## Extracted entries
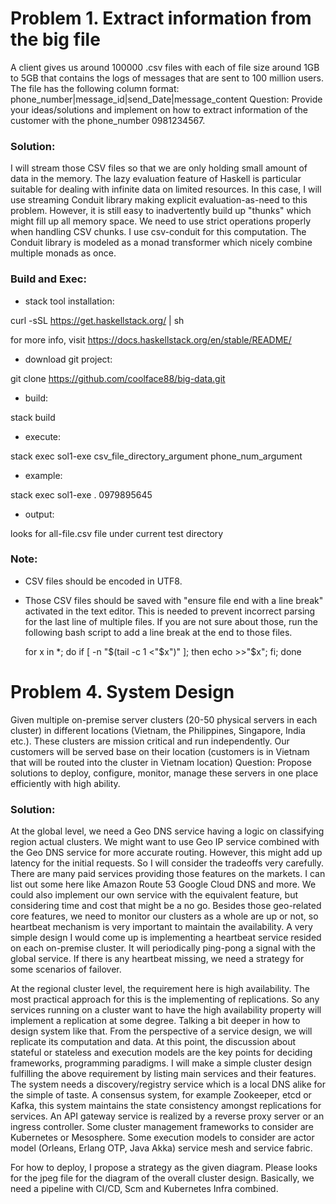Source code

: # Problem 1. Extract information from the big file
A client gives us around 100000 .csv files with each of file size around 1GB to 5GB that contains the
logs of messages that are sent to 100 million users. The file has the following column format:
phone_number|message_id|send_Date|message_content
Question: Provide your ideas/solutions and implement on how to extract information of the customer
with the phone_number 0981234567.

### Solution:
I will stream those CSV files so that we are only holding small amount of data in the memory.
The lazy evaluation feature of Haskell is particular suitable for dealing with infinite data on limited resources.
In this case, I will use streaming Conduit library making explicit evaluation-as-need to this problem. 
However, it is still easy to inadvertently build up "thunks" which might fill up all memory space.
We need to use strict operations properly when handling CSV chunks. I use csv-conduit for this computation.
The Conduit library is modeled as a monad transformer which nicely combine multiple monads as once.

### Build and Exec:
- stack tool installation:

curl -sSL https://get.haskellstack.org/ | sh

for more info, visit https://docs.haskellstack.org/en/stable/README/

- download git project: 

git clone https://github.com/coolface88/big-data.git

- build:

stack build

- execute:

stack exec sol1-exe csv_file_directory_argument phone_num_argument

- example: 

stack exec sol1-exe . 0979895645

- output:

looks for all-file.csv file under current test directory 

### Note:
- CSV files should be encoded in UTF8. 
- Those CSV files should be saved with "ensure file end with a line break" activated in the text editor.
  This is needed to prevent incorrect parsing for the last line of multiple files.
  If you are not sure about those, run the following bash script to add a line break at the end to those files.
  
  for x in *; do if [ -n "$(tail -c 1 <"$x")" ]; then echo >>"$x"; fi; done
  
 # Problem 4. System Design
Given multiple on-premise server clusters (20-50 physical servers in each cluster) in different
locations (Vietnam, the Philippines, Singapore, India etc.). These clusters are mission critical
and run independently. Our customers will be served base on their location (customers is in
Vietnam that will be routed into the cluster in Vietnam location)
Question: Propose solutions to deploy, configure, monitor, manage these servers in one place
efficiently with high ability.

### Solution:
At the global level, we need a Geo DNS service having a logic on classifying region actual clusters. 
We might want to use Geo IP service combined with the Geo DNS service for more accurate routing. 
However, this might add up latency for the initial requests. So I will consider the tradeoffs very carefully.
There are many paid services providing those features on the markets. I can list out some here like Amazon Route 53
Google Cloud DNS and more. We could also implement our own service with the equivalent feature, but considering time and cost that might be a no go. Besides those geo-related core features, we need to monitor our clusters as a whole are up or not, so heartbeat mechanism is very important to maintain the availability. A very simple design I would come up is implementing a heartbeat service resided on each on-premise cluster. It will periodically ping-pong a signal with the global service. If there is any heartbeat missing, we need a strategy for some scenarios of failover.
  
  At the regional cluster level, the requirement here is high availability. The most practical approach for this is the implementing
  of replications. So any services running on a cluster want to have the high availability property will implement a replication at some 
  degree. Talking a bit deeper in how to design system like that. From the perspective of a service design, we will replicate its computation
  and data. At this point, the discussion about stateful or stateless and execution models are the key points for deciding frameworks,
  programming paradigms. I will make a simple cluster design fulfilling the above requirement by listing main services and their features. 
  The system needs a discovery/registry service which is a local DNS alike for the simple of taste. A consensus system, for example
  Zookeeper, etcd or Kafka, this system maintains the state consistency amongst replications for services. An API gateway service is realized by 
  a reverse proxy server or an ingress controller. Some cluster management frameworks to consider are Kubernetes or Mesosphere. Some execution models
  to consider are actor model (Orleans, Erlang OTP, Java Akka) service mesh and service fabric. 
  
  For how to deploy, I propose a strategy as the given diagram. Please looks for the jpeg file for the diagram of the overall cluster design. Basically, we need a pipeline with CI/CD, Scm and Kubernetes Infra combined.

## Instructions for the task
Output each line of the records exactly. Any picture is skipped.

## Reply
Source code

: # Problem 1. Extract information from the big file
A client gives us around 100000 .csv files with each of file size around 1GB to 5GB that contains the
logs of messages that are sent to 100 million users. The file has the following column format:
phone_number|message_id|send_Date|message_content
Question: Provide your ideas/solutions and implement on how to extract information of the customer
with the phone_number 0981234567.

### Solution:
I will stream those CSV files so that we are only holding small amount of data in the memory.
The lazy evaluation feature of Haskell is particular suitable for dealing with infinite data on limited resources.
In this case, I will use streaming Conduit library making explicit evaluation-as-need to this problem. 
However, it is still easy to inadvertently build up "thunks" which might fill up all memory space.
We need to use strict operations properly when handling CSV chunks. I use csv-conduit for this computation.
The Conduit library is modeled as a monad transformer which nicely combine multiple monads as once.

### Build and Exec:
- stack tool installation:

curl -sSL https://get.haskellstack.org/ | sh

for more info, visit https://docs.haskellstack.org/en/stable/README/

- download git project: 

git clone https://github.com/coolface88/big-data.git

- build:

stack build

- execute:

stack exec sol1-exe csv_file_directory_argument phone_num_argument

- example: 

stack exec sol1-exe . 0979895645

- output:

looks for all-file.csv file under current test directory 

### Note:
- CSV files should be encoded in UTF8. 
- Those CSV files should be saved with "ensure file end with a line break" activated in the text editor.
  This is needed to prevent incorrect parsing for the last line of multiple files.
  If you are not sure about those, run the following bash script to add a line break at the end to those files.
  
  for x in *; do if [ -n "$(tail -c 1 <"$x")" ]; then echo >>"$x"; fi; done
  
 # Problem 4. System Design
Given multiple on-premise server clusters (20-50 physical servers in each cluster) in different
locations (Vietnam, the Philippines, Singapore, India etc.). These clusters are mission critical
and run independently. Our customers will be served base on their location (customers is in
Vietnam that will be routed into the cluster in Vietnam location)
Question: Propose solutions to deploy, configure, monitor, manage these servers in one place
efficiently with high ability.

### Solution:
At the global level, we need a Geo DNS service having a logic on classifying region actual clusters. 
We might want to use Geo IP service combined with the Geo DNS service for more accurate routing. 
However, this might add up latency for the initial requests. So I will consider the tradeoffs very carefully.
There are many paid services providing those features on the markets. I can list out some here like Amazon Route 53
Google Cloud DNS and more. We could also implement our own service with the equivalent feature, but considering time and cost that might be a no go. Besides those geo-related core features, we need to monitor our clusters as a whole are up or not, so heartbeat mechanism is very important to maintain the availability. A very simple design I would come up is implementing a heartbeat service resided on each on-premise cluster. It will periodically ping-pong a signal with the global service. If there is any heartbeat missing, we need a strategy for some scenarios of failover.
  
  At the regional cluster level, the requirement here is high availability. The most practical approach for this is the implementing
  of replications. So any services running on a cluster want to have the high availability property will implement a replication at some 
  degree. Talking a bit deeper in how to design system like that. From the perspective of a service design, we will replicate its computation
  and data. At this point, the discussion about stateful or stateless and execution models are the key points for deciding frameworks,
  programming paradigms. I will make a simple cluster design fulfilling the above requirement by listing main services and their features. 
  The system needs a discovery/registry service which is a local DNS alike for the simple of taste. A consensus system, for example
  Zookeeper, etcd or Kafka, this system maintains the state consistency amongst replications for services. An API gateway service is realized by 
  a reverse proxy server or an ingress controller. Some cluster management frameworks to consider are Kubernetes or Mesosphere. Some execution models
  to consider are actor model (Orleans, Erlang OTP, Java Akka) service mesh and service fabric. 
  
  For how to deploy, I propose a strategy as the given diagram. Please looks for the jpeg file for the diagram of the overall cluster design. Basically, we need a pipeline with CI/CD, Scm and Kubernetes Infra combined.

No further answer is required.